◆ **Activity**
For every record below, repeat the text exactly and pass over any image.

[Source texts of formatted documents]
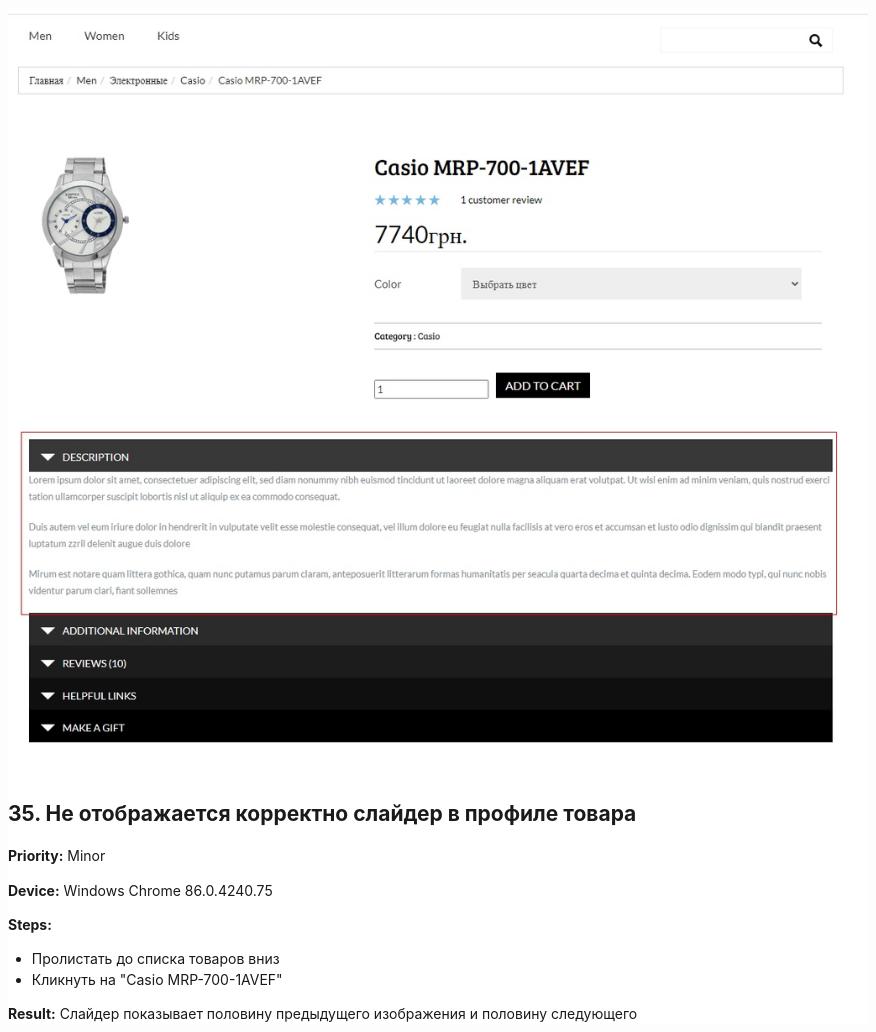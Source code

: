 ![bug34](https://github.com/maria-kanyushkova/Quality-control/blob/master/src/main/resources/lab7/34.jpg)

## 35. Не отображается корректно слайдер в профиле товара
**Priority:** Minor

**Device:** Windows Chrome 86.0.4240.75

**Steps:**
- Пролистать до списка товаров вниз
- Кликнуть на "Casio MRP-700-1AVEF"

**Result:**
Слайдер показывает половину предыдущего изображения и половину следующего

◆ **Response for this exercise**
Source code

: ![bug34](https://github.com/maria-kanyushkova/Quality-control/blob/master/src/main/resources/lab7/34.jpg)

## 35. Не отображается корректно слайдер в профиле товара
**Priority:** Minor

**Device:** Windows Chrome 86.0.4240.75

**Steps:**
- Пролистать до списка товаров вниз
- Кликнуть на "Casio MRP-700-1AVEF"

**Result:**
Слайдер показывает половину предыдущего изображения и половину следующего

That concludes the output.